## About this task
The span to repeat in the listing below runs from the line containing "testaccount te maken." to the line containing "Als u testen", inclusive. Repeat it exactly, and only it.

## Input data
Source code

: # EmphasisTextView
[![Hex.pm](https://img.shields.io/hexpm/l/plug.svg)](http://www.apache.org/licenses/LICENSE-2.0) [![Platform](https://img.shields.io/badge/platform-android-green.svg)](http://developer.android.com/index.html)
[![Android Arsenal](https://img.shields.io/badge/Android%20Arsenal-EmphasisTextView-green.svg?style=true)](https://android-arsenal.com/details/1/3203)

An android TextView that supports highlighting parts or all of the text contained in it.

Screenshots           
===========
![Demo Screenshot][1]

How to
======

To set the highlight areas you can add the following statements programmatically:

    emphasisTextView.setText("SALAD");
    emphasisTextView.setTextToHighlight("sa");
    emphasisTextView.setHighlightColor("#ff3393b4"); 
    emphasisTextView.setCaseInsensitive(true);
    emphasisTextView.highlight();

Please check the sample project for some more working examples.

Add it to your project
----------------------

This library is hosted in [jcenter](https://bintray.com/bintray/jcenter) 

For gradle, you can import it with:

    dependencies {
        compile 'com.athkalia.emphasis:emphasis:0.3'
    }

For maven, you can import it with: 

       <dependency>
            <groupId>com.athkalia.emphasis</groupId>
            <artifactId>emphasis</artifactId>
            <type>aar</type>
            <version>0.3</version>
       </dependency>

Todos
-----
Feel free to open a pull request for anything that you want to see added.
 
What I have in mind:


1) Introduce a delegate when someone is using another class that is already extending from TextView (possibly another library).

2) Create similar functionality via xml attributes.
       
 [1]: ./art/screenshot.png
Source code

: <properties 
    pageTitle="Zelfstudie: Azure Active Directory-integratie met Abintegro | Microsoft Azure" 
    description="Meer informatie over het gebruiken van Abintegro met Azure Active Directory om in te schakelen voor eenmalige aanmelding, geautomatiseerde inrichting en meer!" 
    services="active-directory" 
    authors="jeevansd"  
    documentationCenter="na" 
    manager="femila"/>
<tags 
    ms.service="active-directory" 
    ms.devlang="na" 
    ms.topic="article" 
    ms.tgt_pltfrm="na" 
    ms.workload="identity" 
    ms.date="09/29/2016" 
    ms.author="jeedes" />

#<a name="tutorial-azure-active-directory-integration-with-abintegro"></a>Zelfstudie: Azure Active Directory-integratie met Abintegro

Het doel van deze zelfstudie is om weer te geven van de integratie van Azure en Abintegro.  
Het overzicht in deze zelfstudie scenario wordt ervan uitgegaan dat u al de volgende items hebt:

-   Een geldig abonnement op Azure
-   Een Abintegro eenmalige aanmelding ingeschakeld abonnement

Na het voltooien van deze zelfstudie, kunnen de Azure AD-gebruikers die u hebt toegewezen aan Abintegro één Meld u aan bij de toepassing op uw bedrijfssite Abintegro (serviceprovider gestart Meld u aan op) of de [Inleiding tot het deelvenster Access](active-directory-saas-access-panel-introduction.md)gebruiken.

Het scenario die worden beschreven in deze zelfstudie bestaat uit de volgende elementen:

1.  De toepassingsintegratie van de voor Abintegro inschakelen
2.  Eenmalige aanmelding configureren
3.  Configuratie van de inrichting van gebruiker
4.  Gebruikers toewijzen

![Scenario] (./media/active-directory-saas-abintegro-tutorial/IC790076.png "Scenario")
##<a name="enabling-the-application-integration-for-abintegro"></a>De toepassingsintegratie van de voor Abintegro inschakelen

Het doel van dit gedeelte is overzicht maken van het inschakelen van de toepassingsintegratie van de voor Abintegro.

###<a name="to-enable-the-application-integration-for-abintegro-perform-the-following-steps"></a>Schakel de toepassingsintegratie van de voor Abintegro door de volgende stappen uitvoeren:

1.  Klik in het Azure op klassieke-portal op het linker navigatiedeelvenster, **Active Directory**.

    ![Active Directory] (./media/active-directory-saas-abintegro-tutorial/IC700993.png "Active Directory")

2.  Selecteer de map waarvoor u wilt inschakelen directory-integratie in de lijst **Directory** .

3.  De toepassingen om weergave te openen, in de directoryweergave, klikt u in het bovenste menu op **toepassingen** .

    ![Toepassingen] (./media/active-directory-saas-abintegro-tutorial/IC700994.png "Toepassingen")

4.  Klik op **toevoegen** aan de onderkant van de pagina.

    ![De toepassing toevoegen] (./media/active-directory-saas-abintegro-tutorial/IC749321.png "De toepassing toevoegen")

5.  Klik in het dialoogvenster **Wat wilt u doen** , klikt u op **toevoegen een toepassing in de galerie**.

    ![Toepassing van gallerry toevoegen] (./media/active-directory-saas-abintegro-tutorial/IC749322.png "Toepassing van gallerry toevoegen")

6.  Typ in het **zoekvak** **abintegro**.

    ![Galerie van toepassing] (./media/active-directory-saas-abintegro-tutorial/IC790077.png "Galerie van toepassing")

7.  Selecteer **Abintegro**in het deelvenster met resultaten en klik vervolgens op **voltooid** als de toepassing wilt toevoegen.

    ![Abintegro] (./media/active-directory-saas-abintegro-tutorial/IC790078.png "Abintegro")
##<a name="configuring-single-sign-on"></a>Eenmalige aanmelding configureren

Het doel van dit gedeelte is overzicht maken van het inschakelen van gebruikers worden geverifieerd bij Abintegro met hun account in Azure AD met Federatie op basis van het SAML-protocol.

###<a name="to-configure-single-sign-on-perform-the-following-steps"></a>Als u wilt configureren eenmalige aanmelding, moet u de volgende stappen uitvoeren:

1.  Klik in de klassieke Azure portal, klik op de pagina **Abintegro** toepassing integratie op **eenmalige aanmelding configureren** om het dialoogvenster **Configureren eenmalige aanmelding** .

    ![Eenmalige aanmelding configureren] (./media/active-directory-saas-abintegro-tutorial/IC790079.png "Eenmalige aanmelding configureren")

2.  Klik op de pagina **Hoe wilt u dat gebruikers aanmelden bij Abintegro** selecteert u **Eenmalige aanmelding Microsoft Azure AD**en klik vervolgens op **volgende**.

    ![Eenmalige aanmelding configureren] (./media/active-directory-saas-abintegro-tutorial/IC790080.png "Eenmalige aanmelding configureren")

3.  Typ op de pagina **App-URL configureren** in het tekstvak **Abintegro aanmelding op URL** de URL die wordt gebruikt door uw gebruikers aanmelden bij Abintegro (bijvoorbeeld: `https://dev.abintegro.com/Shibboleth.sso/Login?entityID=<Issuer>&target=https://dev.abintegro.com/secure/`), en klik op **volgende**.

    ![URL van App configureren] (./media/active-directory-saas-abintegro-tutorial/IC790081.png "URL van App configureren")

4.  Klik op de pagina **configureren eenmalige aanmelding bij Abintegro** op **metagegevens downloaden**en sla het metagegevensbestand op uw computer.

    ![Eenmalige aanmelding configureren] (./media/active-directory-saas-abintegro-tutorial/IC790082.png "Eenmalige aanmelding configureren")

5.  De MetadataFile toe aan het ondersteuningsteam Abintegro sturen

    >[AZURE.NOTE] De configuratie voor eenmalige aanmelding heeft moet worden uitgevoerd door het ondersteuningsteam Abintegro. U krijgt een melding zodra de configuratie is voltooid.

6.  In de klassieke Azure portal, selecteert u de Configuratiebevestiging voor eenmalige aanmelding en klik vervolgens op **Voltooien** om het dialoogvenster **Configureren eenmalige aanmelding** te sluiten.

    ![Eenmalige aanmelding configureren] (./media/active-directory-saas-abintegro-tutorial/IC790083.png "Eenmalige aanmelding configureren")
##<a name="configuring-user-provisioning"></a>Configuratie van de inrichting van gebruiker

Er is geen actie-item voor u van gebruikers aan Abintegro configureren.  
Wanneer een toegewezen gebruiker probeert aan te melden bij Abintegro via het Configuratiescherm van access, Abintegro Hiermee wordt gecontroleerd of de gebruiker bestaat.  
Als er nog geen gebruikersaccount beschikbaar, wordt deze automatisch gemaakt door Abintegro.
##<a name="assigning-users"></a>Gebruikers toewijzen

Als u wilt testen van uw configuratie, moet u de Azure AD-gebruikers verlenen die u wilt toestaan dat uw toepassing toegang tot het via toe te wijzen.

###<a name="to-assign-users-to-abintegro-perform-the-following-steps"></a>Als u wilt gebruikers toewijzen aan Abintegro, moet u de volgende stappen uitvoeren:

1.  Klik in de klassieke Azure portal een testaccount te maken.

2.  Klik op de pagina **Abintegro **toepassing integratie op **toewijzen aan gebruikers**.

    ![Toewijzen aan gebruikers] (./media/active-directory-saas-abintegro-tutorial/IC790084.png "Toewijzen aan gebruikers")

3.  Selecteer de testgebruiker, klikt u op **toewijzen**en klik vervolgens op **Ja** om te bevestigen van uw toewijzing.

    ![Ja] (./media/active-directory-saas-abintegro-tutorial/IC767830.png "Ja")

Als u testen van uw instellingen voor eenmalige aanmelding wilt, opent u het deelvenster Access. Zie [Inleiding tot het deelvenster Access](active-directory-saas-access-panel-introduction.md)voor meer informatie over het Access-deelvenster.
==
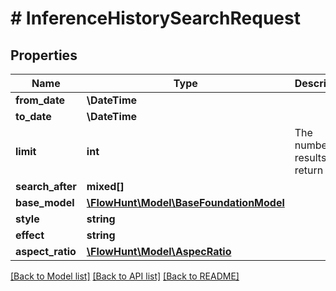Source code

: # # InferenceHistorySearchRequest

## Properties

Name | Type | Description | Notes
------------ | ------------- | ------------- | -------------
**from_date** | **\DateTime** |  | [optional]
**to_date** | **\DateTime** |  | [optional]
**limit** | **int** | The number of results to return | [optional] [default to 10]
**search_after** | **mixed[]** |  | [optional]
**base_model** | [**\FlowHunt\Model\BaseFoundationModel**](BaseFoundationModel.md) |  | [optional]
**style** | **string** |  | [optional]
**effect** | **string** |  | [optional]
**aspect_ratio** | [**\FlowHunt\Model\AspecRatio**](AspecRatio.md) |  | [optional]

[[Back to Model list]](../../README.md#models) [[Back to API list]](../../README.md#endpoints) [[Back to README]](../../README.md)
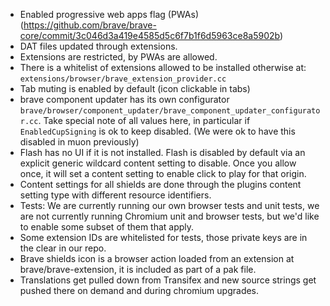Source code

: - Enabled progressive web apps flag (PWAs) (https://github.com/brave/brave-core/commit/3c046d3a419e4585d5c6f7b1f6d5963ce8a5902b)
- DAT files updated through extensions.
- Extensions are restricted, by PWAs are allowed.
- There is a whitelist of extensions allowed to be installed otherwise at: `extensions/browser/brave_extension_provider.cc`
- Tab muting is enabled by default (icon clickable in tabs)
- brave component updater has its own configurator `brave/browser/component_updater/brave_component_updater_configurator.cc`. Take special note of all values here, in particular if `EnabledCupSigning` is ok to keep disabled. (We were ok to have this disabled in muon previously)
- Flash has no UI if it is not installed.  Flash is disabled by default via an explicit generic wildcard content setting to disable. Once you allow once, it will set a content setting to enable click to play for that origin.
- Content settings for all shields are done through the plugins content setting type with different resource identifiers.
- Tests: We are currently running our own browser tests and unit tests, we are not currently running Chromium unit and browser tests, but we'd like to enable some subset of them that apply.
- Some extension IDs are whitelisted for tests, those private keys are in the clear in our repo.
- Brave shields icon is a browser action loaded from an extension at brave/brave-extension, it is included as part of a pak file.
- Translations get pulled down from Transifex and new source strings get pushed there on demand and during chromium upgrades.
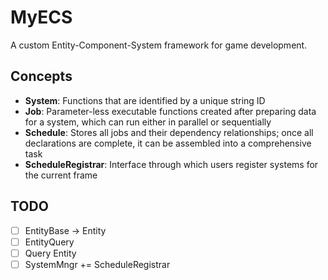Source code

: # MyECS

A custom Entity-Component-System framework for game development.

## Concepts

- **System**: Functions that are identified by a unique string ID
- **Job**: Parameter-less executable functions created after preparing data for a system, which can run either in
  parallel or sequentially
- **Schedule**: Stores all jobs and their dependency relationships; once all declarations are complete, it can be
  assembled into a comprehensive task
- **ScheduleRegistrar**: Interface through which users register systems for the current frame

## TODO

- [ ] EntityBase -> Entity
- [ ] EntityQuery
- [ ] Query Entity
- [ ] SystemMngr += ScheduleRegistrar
...
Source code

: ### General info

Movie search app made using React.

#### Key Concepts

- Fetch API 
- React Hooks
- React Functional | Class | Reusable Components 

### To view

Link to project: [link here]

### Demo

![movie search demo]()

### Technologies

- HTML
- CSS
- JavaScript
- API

## Response to the task
1.  Klik in de klassieke Azure portal een testaccount te maken.

2.  Klik op de pagina **Abintegro **toepassing integratie op **toewijzen aan gebruikers**.

    ![Toewijzen aan gebruikers] (./media/active-directory-saas-abintegro-tutorial/IC790084.png "Toewijzen aan gebruikers")

3.  Selecteer de testgebruiker, klikt u op **toewijzen**en klik vervolgens op **Ja** om te bevestigen van uw toewijzing.

    ![Ja] (./media/active-directory-saas-abintegro-tutorial/IC767830.png "Ja")

Als u testen van uw instellingen voor eenmalige aanmelding wilt, opent u het deelvenster Access. Zie [Inleiding tot het deelvenster Access](active-directory-saas-access-panel-introduction.md)voor meer informatie over het Access-deelvenster.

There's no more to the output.